Last night I ran a meeting. I looked over the fresh, googly-eyed faces of my peers as they hung on every word I stuttered and tried to present myself as confident and collected. Hey, I took Communications here at Wharton, this is no problem! Back straight, make eye contact, zip your fly, emphasize important points - three of four ain't too bad, right?

As I tucked back my franks and beans, I realized that there actually exists a group of Wharton MBAs who think that I am capable of leading a team. And this is a group of people who know me well, have seen my bathroom, have been sketched out by my trenchcoat and have experienced the Schles Express. If ManPAW is going to teach us anything (questionable), then it should be to prevent situations like this.

But while the future of Follies may have been put into jeopardy, it's been an incredible experience for me. It's given me a clarity and perspective on life that I never had before. After all, if I'm being asked to make decisions, how important can they be? The world will continue to turn, the auction will still frustrate us and Julia will always be susceptible to pomegranate martinis and sketchy first years.

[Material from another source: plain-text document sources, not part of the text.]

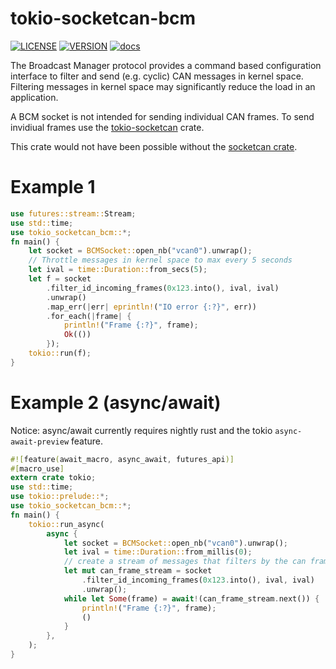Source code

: # tokio-socketcan-bcm
[![LICENSE](https://img.shields.io/badge/license-MIT-blue.svg)](LICENSE)
[![VERSION](https://img.shields.io/crates/v/tokio-socketcan-bcm.svg)](https://crates.io/crates/tokio-socketcan-bcm)
[![docs](https://docs.rs/tokio-socketcan-bcm/badge.svg)](https://docs.rs/tokio-socketcan-bcm)

 The Broadcast Manager protocol provides a command based configuration
 interface to filter and send (e.g. cyclic) CAN messages in kernel space.
 Filtering messages in kernel space may significantly reduce the load in an application.

 A BCM socket is not intended for sending individual CAN frames.
 To send invidiual frames use the [tokio-socketcan](https://crates.io/crates/tokio-socketcan) crate.

This crate would not have been possible without the [socketcan crate](https://github.com/mbr/socketcan-rs).

# Example 1

```Rust
use futures::stream::Stream;
use std::time;
use tokio_socketcan_bcm::*;
fn main() {
    let socket = BCMSocket::open_nb("vcan0").unwrap();
    // Throttle messages in kernel space to max every 5 seconds
    let ival = time::Duration::from_secs(5);
    let f = socket
        .filter_id_incoming_frames(0x123.into(), ival, ival)
        .unwrap()
        .map_err(|err| eprintln!("IO error {:?}", err))
        .for_each(|frame| {
            println!("Frame {:?}", frame);
            Ok(())
        });
    tokio::run(f);
}
```

# Example 2 (async/await)
Notice: async/await currently requires nightly rust and the tokio `async-await-preview` feature.

```Rust
#![feature(await_macro, async_await, futures_api)]
#[macro_use]
extern crate tokio;
use std::time;
use tokio::prelude::*;
use tokio_socketcan_bcm::*;
fn main() {
    tokio::run_async(
        async {
            let socket = BCMSocket::open_nb("vcan0").unwrap();
            let ival = time::Duration::from_millis(0);
            // create a stream of messages that filters by the can frame id 0x123
            let mut can_frame_stream = socket
                .filter_id_incoming_frames(0x123.into(), ival, ival)
                .unwrap();
            while let Some(frame) = await!(can_frame_stream.next()) {
                println!("Frame {:?}", frame);
                ()
            }
        },
    );
}
```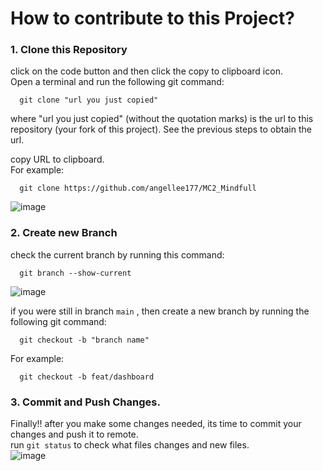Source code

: # How to contribute to this Project?

### 1. Clone this Repository
click on the code button and then click the copy to clipboard icon.  <br/>
Open a terminal and run the following git command: <br/>

  ```
    git clone "url you just copied"   
  ```  
where "url you just copied" (without the quotation marks) is the url to this repository (your fork of this project). See the previous steps to obtain the url.  <br/>

copy URL to clipboard. <br/>
For example:  <br/>

  ```
    git clone https://github.com/angellee177/MC2_Mindfull
   ```  
![image](https://user-images.githubusercontent.com/40418196/177019117-fab748fd-37f0-4cd0-9aa4-0bf151761784.png) <br/>

### 2. Create new Branch
check the current branch by running this command: <br/>
  ```
    git branch --show-current
  ``` 
![image](https://user-images.githubusercontent.com/40418196/177019198-f22ba5aa-c3e0-44f5-93c6-d527179acef8.png)<br/>

if you were still in branch `main` , then create a new branch by running the following git command: <br/>
  ```
    git checkout -b "branch name"
  ``` 
For example: <br/>
  ```
    git checkout -b feat/dashboard
  ``` 
  
### 3. Commit and Push Changes.
Finally!! after you make some changes needed, its time to commit your changes and push it to remote. <br/>
run `git status` to check what files changes and new files. <br/>
![image](https://user-images.githubusercontent.com/40418196/177019241-4aba4f70-0e31-4856-af69-d88374ef2a33.png) <br/>


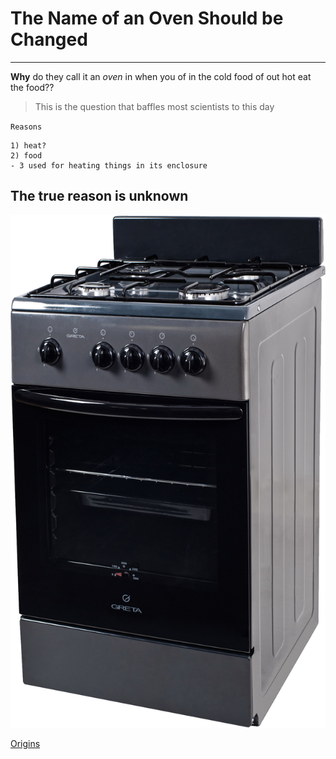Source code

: # The Name of an Oven Should be Changed
---
**Why** do they call it an *oven* in when you of in the cold food of out hot eat the food??
> This is the question that baffles most scientists to this day

`Reasons`

```
1) heat?
2) food
- 3 used for heating things in its enclosure
```

## The true reason is unknown

![Image](https://github.com/jberdeski/cse15l-lab-reports/blob/main/oven.png)

[Origins](https://knowyourmeme.com/memes/why-do-they-call-it-oven)
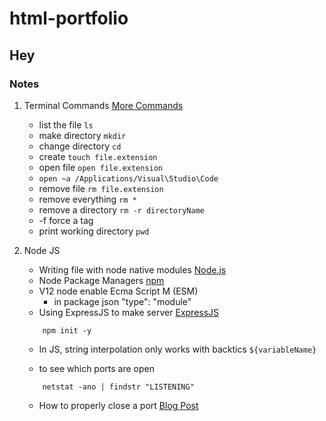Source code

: # html-portfolio

## Hey

### Notes

1. Terminal Commands  [More Commands]("https://gist.github.com/bradtraversy/cc180de0edee05075a6139e42d5f28ce")
    - list the file ```ls```
    - make directory ```mkdir```
    - change directory ```cd```
    - create ```touch file.extension```
    - open file ```open file.extension```
    - ```open ~a /Applications/Visual\Studio\Code```
    - remove file ```rm file.extension```
    - remove everything ```rm *```
    - remove a directory ```rm -r directoryName```
    - -f force a tag
    - print working directory ```pwd```

2. Node JS
    - Writing file with node native modules [Node.js](https://nodejs.org/en/learn/manipulating-files/writing-files-with-nodejs)
    - Node Package Managers [npm](https://www.npmjs.com/)
    - V12 node enable Ecma Script M (ESM)
        - in package json "type": "module"
    - Using ExpressJS to make server [ExpressJS](https://expressjs.com/)

    ```
        npm init -y
    ```

    - In JS, string interpolation only works with backtics `${variableName}`

    - to see which ports are open

    ```
        netstat -ano | findstr "LISTENING"
    ```

    - How to properly close a port [Blog Post](https://dev.to/sylwiavargas/how-to-properly-close-a-port-2p36)
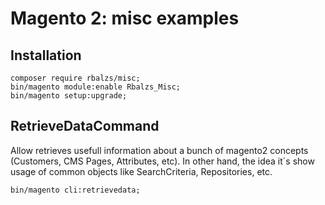 # Magento 2: misc examples

## Installation
```
composer require rbalzs/misc;
bin/magento module:enable Rbalzs_Misc;
bin/magento setup:upgrade;
```
## RetrieveDataCommand

Allow retrieves usefull information about a bunch of magento2 concepts (Customers, CMS Pages, Attributes, etc).
In other hand, the idea it´s show usage of common objects like SearchCriteria, Repositories, etc.

```
bin/magento cli:retrievedata;
```
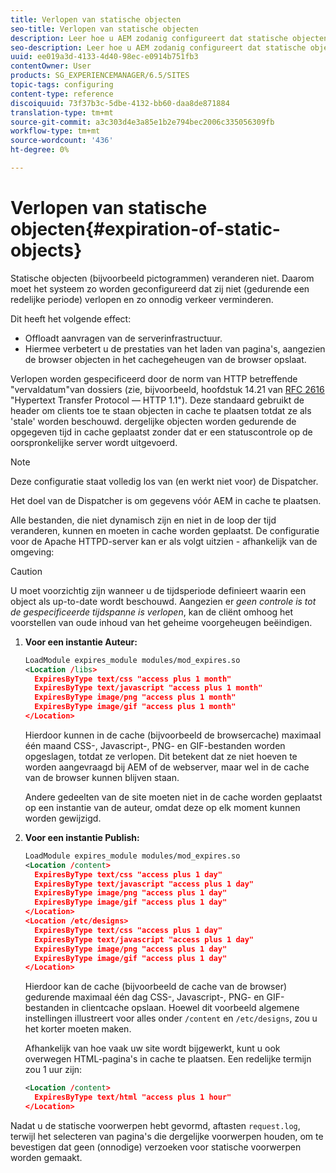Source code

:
 ```yaml
---
title: Verlopen van statische objecten
seo-title: Verlopen van statische objecten
description: Leer hoe u AEM zodanig configureert dat statische objecten niet verlopen (gedurende een redelijke periode).
seo-description: Leer hoe u AEM zodanig configureert dat statische objecten niet verlopen (gedurende een redelijke periode).
uuid: ee019a3d-4133-4d40-98ec-e0914b751fb3
contentOwner: User
products: SG_EXPERIENCEMANAGER/6.5/SITES
topic-tags: configuring
content-type: reference
discoiquuid: 73f37b3c-5dbe-4132-bb60-daa8de871884
translation-type: tm+mt
source-git-commit: a3c303d4e3a85e1b2e794bec2006c335056309fb
workflow-type: tm+mt
source-wordcount: '436'
ht-degree: 0%

---
```



# Verlopen van statische objecten{#expiration-of-static-objects}

Statische objecten (bijvoorbeeld pictogrammen) veranderen niet. Daarom moet het systeem zo worden geconfigureerd dat zij niet (gedurende een redelijke periode) verlopen en zo onnodig verkeer verminderen.

Dit heeft het volgende effect:

* Offloadt aanvragen van de serverinfrastructuur.
* Hiermee verbetert u de prestaties van het laden van pagina&#39;s, aangezien de browser objecten in het cachegeheugen van de browser opslaat.

Verlopen worden gespecificeerd door de norm van HTTP betreffende &quot;vervaldatum&quot;van dossiers (zie, bijvoorbeeld, hoofdstuk 14.21 van [RFC 2616](https://www.ietf.org/rfc/rfc2616.txt) &quot;Hypertext Transfer Protocol — HTTP 1.1&quot;). Deze standaard gebruikt de header om clients toe te staan objecten in cache te plaatsen totdat ze als &#39;stale&#39; worden beschouwd. dergelijke objecten worden gedurende de opgegeven tijd in cache geplaatst zonder dat er een statuscontrole op de oorspronkelijke server wordt uitgevoerd.

>[!NOTE]
>
>Deze configuratie staat volledig los van (en werkt niet voor) de Dispatcher.
>
>Het doel van de Dispatcher is om gegevens vóór AEM in cache te plaatsen.

Alle bestanden, die niet dynamisch zijn en niet in de loop der tijd veranderen, kunnen en moeten in cache worden geplaatst. De configuratie voor de Apache HTTPD-server kan er als volgt uitzien - afhankelijk van de omgeving:

>[!CAUTION]
>
>U moet voorzichtig zijn wanneer u de tijdsperiode definieert waarin een object als up-to-date wordt beschouwd. Aangezien er *geen controle is tot de gespecificeerde tijdspanne is verlopen*, kan de cliënt omhoog het voorstellen van oude inhoud van het geheime voorgeheugen beëindigen.

1. **Voor een instantie Auteur:**

   ```xml
   LoadModule expires_module modules/mod_expires.so
   <Location /libs>
     ExpiresByType text/css "access plus 1 month"
     ExpiresByType text/javascript "access plus 1 month"
     ExpiresByType image/png "access plus 1 month"
     ExpiresByType image/gif "access plus 1 month"
   </Location>
   ```

   Hierdoor kunnen in de cache (bijvoorbeeld de browsercache) maximaal één maand CSS-, Javascript-, PNG- en GIF-bestanden worden opgeslagen, totdat ze verlopen. Dit betekent dat ze niet hoeven te worden aangevraagd bij AEM of de webserver, maar wel in de cache van de browser kunnen blijven staan.

   Andere gedeelten van de site moeten niet in de cache worden geplaatst op een instantie van de auteur, omdat deze op elk moment kunnen worden gewijzigd.

1. **Voor een instantie Publish:**

   ```xml
   LoadModule expires_module modules/mod_expires.so
   <Location /content>
     ExpiresByType text/css "access plus 1 day"
     ExpiresByType text/javascript "access plus 1 day"
     ExpiresByType image/png "access plus 1 day"
     ExpiresByType image/gif "access plus 1 day"
   </Location>
   <Location /etc/designs>
     ExpiresByType text/css "access plus 1 day"
     ExpiresByType text/javascript "access plus 1 day"
     ExpiresByType image/png "access plus 1 day"
     ExpiresByType image/gif "access plus 1 day"
   </Location>
   ```

   Hierdoor kan de cache (bijvoorbeeld de cache van de browser) gedurende maximaal één dag CSS-, Javascript-, PNG- en GIF-bestanden in clientcache opslaan. Hoewel dit voorbeeld algemene instellingen illustreert voor alles onder `/content` en `/etc/designs`, zou u het korter moeten maken.

   Afhankelijk van hoe vaak uw site wordt bijgewerkt, kunt u ook overwegen HTML-pagina&#39;s in cache te plaatsen. Een redelijke termijn zou 1 uur zijn:

   ```xml
   <Location /content>
     ExpiresByType text/html "access plus 1 hour"
   </Location>
   ```

Nadat u de statische voorwerpen hebt gevormd, aftasten `request.log`, terwijl het selecteren van pagina&#39;s die dergelijke voorwerpen houden, om te bevestigen dat geen (onnodige) verzoeken voor statische voorwerpen worden gemaakt.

And when I think about everything I could be wasting my time on at Wharton, devoting it to a club I'm passionate about pretty much tops the list. I woke up this morning thinking I could spend the next few hours going to class, writing for Follies, or shaving. And while I've actually spent them writing this column and surfing jizzbomb.com, Follies was tempting.

Our two years here at Wharton are a time to take on new responsibilities - to push ourselves to the limit and learn what we can (and, often, can't) handle. We experiment. We lead. We make awkward and ambiguous sexual advances towards our TAs, even as they're trying to devise creative ways to get us in bed without outright guaranteeing an A. It's all a part of the wonderful low-risk Wharton environment, where the only downside of failure is that you're developing a reputation among 1,600 future business leaders that will last a lifetime. At least the Wharton Journal doesn't keep archives…does it? DOES IT?!?

I know we get stretched pretty thin here - but it's all about prioritizing. I'll take leadership experience and three LTs over D-List and eight hours sleep any day. Now I just need to get those employers to see things my way…

She Said

Remember what they first tell you when you get to Wharton? Try new things! Challenge yourself! Get out of your comfort zone! And so you decide to join eight clubs, adding them to your shopping cart on the WGA Store with the flippancy of buying groceries. And you attend their events-well, sporadically at least. Fine, you went to one Culinary Club happy hour and never really got back on the field for rugby practice. Things just get so busy, and by Q3-shit-you need a job. To the back burner that Diversity Rep role goes. And hey, it's all good.